Satellite technology also plays a role in sensing and monitoring underground utilities such as gas, electric, water and wastewater lines. Engineers use images and data to map underground lines and supporting structures. GPS also helps contractors locate hidden underground facilities before digging and construction. Take a look at these satellite innovations for underground utilities:

  • A new leak-detection product called Utilis uses L-band satellites with synthetic aperture radar to detect drinking water’s optical signatures. Utility companies can use this data to pinpoint previously undetected water line leaks. Telespazio uses similar methods for a satellite imaging program in the UK to encourage water companies, engineers and regulators to reduce water leaks.

  • A unique application of satellite sensors is a new product called SmartCover, which helps detect water and wastewater overflows. SmartCover sensors attached to manholes, well covers and other points detect overflowing or flooding and send alerts via satellite systems. The devices also sense when someone has removed or tampered with a cover. Many other locations can be monitored, including canals, rivers, streams, reservoirs, dry wells, tanks and drainage channels.

  • Gas companies will soon be able to use newer, low earth orbiting satellites to detect leaks from buried pipelines. Called PipeWatch, the system captures RBG (red, blue, green) satellite images of vegetation covering the pipeline. Variations in plant colors indicate saturations of gas leaking into the ground.

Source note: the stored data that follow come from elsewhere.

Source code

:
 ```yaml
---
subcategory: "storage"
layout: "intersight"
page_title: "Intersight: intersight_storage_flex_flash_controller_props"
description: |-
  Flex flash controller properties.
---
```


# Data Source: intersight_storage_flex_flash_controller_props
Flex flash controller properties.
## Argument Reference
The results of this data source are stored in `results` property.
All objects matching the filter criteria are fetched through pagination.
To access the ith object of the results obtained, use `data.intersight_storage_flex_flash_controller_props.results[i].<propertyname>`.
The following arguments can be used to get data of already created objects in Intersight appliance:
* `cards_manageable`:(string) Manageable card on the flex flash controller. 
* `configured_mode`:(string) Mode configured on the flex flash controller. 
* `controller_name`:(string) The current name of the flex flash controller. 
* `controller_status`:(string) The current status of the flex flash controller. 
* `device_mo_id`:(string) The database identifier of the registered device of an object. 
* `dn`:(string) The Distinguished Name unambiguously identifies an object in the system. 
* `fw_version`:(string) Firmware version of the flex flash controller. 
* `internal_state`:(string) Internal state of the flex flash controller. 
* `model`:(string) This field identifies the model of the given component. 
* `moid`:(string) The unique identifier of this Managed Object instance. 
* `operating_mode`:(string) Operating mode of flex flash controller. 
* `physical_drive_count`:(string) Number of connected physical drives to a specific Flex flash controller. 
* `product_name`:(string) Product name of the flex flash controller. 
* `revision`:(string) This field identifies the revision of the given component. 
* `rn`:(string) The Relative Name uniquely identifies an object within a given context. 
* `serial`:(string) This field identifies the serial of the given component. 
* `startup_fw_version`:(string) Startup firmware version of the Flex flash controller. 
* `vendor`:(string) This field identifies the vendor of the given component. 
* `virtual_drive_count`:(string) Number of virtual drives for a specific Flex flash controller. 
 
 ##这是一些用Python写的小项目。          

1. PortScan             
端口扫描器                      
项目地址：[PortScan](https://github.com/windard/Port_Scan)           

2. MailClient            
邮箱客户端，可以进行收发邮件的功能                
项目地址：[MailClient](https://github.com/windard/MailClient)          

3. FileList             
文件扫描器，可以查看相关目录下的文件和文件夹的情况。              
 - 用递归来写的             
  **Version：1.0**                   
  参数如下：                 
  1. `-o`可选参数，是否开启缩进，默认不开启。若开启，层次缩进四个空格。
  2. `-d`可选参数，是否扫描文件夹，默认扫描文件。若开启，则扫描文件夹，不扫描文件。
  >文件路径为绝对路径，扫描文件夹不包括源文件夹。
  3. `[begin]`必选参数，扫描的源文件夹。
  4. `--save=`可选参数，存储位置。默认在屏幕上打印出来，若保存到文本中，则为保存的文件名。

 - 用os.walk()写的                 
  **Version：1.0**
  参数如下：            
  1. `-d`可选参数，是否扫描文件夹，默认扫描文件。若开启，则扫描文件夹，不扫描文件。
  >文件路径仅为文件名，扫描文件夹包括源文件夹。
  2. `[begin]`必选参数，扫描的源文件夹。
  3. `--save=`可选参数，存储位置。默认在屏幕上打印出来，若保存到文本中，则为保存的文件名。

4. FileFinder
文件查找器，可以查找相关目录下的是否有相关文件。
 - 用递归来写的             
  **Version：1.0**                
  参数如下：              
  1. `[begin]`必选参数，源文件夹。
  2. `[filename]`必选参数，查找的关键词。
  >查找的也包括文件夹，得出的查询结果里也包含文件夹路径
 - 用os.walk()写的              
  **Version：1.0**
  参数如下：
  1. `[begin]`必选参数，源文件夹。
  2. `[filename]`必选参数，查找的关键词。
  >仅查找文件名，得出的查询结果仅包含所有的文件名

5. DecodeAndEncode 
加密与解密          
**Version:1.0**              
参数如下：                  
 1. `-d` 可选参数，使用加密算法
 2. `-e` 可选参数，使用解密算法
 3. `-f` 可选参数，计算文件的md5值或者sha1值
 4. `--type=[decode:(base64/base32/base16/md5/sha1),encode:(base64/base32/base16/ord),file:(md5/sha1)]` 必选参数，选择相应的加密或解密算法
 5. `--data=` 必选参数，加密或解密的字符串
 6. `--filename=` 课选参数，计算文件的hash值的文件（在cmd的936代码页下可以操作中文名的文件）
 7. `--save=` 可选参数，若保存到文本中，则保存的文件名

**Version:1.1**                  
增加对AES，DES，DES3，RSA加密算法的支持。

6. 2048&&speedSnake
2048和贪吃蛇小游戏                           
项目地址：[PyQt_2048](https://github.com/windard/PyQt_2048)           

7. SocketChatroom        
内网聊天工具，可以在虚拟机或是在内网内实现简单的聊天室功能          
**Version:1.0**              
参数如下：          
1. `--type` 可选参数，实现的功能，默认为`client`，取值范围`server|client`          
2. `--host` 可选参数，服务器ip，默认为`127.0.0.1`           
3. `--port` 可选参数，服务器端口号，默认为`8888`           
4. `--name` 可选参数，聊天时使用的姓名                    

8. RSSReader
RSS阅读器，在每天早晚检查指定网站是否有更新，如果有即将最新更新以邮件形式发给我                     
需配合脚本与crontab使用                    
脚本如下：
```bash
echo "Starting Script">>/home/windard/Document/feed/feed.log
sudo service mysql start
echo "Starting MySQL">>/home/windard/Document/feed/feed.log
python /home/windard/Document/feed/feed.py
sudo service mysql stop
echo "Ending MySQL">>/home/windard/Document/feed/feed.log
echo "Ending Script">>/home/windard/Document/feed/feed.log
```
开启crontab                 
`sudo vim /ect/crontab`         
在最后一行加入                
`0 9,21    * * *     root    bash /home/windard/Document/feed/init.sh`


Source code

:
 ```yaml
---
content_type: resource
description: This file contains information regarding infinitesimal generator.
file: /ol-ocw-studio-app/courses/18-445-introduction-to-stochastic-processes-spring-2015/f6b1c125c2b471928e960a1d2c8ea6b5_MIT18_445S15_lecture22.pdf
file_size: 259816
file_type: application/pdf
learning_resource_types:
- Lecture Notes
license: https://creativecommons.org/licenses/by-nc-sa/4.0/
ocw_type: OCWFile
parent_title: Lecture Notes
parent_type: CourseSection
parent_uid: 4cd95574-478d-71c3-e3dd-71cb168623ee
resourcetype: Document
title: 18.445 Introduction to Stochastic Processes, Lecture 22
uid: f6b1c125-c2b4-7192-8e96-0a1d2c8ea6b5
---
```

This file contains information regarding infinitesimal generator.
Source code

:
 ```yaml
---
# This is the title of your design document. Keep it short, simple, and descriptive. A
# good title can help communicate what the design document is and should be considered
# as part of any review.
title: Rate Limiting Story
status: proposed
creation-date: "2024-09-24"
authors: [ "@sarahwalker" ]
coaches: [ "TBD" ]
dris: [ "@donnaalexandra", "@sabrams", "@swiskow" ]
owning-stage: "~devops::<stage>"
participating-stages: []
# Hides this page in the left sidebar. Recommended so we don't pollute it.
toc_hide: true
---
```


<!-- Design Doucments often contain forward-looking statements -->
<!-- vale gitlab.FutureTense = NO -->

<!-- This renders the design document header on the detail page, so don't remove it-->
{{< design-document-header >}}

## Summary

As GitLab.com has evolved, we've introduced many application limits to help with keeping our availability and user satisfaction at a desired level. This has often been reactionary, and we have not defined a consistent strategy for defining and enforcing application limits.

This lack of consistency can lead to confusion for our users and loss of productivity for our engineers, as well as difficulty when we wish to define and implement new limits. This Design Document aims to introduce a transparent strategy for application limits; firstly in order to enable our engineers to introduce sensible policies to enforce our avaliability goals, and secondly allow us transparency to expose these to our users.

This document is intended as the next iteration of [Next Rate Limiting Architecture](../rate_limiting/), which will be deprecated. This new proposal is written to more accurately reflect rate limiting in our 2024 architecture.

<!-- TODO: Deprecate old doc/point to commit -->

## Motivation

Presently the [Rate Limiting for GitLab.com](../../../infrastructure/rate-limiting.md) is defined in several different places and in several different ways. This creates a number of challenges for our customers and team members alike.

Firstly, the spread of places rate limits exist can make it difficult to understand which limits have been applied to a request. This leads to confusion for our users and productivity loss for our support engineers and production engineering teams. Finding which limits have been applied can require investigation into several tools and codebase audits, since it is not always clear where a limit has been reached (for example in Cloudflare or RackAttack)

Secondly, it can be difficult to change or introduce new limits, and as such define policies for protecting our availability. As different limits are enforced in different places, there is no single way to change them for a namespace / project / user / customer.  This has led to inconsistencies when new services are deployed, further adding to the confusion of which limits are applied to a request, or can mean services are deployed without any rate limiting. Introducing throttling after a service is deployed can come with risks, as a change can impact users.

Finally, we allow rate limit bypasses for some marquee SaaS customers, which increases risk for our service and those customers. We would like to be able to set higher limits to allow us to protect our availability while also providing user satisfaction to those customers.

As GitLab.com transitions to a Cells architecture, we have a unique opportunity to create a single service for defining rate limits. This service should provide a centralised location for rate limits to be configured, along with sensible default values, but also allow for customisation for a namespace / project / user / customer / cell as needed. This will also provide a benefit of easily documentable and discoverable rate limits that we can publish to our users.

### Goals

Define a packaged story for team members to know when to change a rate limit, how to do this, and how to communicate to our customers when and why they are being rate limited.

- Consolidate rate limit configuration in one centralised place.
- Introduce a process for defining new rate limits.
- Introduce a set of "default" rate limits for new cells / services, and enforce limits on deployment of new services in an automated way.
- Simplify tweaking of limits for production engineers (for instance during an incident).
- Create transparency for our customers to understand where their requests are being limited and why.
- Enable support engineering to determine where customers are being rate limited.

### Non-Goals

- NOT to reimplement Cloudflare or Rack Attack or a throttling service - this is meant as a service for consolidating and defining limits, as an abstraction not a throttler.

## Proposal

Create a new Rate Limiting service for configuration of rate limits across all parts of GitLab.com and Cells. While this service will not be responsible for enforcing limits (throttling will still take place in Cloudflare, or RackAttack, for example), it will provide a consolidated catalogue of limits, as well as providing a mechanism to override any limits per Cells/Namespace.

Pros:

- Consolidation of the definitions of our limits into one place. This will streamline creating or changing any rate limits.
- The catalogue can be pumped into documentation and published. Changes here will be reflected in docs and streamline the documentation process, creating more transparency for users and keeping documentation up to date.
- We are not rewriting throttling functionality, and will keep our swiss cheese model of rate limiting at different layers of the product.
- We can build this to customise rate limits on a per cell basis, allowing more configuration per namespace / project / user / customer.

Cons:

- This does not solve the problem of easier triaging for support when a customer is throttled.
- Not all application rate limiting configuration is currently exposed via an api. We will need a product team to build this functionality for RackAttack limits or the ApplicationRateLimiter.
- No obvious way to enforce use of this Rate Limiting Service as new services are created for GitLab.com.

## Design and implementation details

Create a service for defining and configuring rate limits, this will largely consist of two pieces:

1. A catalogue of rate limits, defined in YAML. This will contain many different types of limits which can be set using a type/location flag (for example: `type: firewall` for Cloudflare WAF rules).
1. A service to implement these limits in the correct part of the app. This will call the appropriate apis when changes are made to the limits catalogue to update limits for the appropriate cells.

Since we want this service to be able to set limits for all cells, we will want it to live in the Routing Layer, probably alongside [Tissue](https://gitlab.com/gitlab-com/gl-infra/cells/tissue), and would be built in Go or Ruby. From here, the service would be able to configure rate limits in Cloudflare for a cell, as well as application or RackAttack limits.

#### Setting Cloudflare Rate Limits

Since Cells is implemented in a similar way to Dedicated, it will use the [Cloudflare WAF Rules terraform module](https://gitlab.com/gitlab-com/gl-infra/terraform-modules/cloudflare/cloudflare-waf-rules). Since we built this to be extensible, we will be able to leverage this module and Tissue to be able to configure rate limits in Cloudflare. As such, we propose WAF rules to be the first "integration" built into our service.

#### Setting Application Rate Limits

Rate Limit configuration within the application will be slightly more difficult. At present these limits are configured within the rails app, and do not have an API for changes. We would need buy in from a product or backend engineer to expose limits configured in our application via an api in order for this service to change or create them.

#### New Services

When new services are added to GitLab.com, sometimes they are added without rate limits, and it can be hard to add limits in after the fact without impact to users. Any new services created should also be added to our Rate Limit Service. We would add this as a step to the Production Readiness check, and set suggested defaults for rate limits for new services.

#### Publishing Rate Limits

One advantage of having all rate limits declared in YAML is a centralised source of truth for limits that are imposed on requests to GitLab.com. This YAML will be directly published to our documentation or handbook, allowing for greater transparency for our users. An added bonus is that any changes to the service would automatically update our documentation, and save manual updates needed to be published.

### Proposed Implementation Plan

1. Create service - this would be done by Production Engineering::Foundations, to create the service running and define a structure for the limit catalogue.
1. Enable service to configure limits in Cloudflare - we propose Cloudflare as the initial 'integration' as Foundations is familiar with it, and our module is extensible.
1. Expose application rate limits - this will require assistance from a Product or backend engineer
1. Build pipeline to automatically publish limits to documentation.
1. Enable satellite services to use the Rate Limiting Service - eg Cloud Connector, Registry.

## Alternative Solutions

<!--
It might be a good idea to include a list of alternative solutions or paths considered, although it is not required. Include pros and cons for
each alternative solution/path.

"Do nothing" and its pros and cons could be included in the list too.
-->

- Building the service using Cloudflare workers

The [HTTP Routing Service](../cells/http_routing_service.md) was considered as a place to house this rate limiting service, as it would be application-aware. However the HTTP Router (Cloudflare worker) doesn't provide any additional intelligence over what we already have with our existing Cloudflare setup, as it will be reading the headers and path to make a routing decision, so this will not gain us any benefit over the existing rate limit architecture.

Advancing renewable energy

Satellite technology can help plan and manage wind, solar and other renewable energy. Images and sensors collect data about solar irradiance, wind speed, precipitation and other useful factors for site selection, engineering, construction and facility operations. An example is Canada’s RETScreen software developed to analyze project feasibility and ongoing facility performance.

Promoting economic, environmental and public policies

Energy, natural resources and industrial production are significant markets, and several companies are introducing online satellite and big data marketplaces. These cloud markets offer satellite data and advanced data analytics to provide insights about technology and market factors to businesses, governments and investors:

  • Kayrros is another company that sells satellite imagery and analytical data to guide decision-making.

  • An international coalition named ClimateTRACE was announced recently by former US Vice President Al Gore. It will employ artificial intelligence, machine learning, satellite image processing and other remote sensing technologies to monitor greenhouse gas emissions across the globe.

Utility regulators and public officials also look to satellite data to manage a broad range of regulatory matters. Some of the most critical are carbon and methane emissions from power plants and pipelines, watercourse discharges, environmental pollution and damage.

Beaming power from space

Satellites in space may capture solar energy and beam it down to earth in the not-too-distant future. In fact, work is already underway:

  • Forbes and others have reported China’s plans to build the world’s first satellite solar power station, which would essentially provide infinite amounts of clean energy.

  • In May 2020, the US Naval Research Laboratory launched an experiment to test capturing energy from space for use on earth. A device called the Photovoltaic Radio-frequency Antenna Module rode on the Air Force’s X-37B spaceplane to capture solar energy, convert it into microwaves and beam it to a ground station.

  • Solspace, sponsored by a five-year grant from the European Research Council, will explore ways to reflect sunlight down to earth to keep solar farms generating power after dark.